---------- Input data
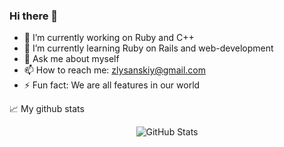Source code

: ### Hi there 👋

- 🔭 I’m currently working on Ruby and C++
- 🌱 I’m currently learning Ruby on Rails and web-development
- 💬 Ask me about myself
- 📫 How to reach me: zlysanskiy@gmail.com
- ⚡ Fun fact: We are all features in our world

📈 My github stats

<p align="center"> <img src="https://github-readme-stats.vercel.app/api?username=Keallar&show_icons=true&theme=merko" alt="GitHub Stats" />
--------------------
• Exercise details
Once the pictures are set aside, transcribe the remaining lines above exactly.

• Solution for this problem
Source code

: ### Hi there 👋

- 🔭 I’m currently working on Ruby and C++
- 🌱 I’m currently learning Ruby on Rails and web-development
- 💬 Ask me about myself
- 📫 How to reach me: zlysanskiy@gmail.com
- ⚡ Fun fact: We are all features in our world

📈 My github stats

<p align="center"> <img src="https://github-readme-stats.vercel.app/api?username=Keallar&show_icons=true&theme=merko" alt="GitHub Stats" />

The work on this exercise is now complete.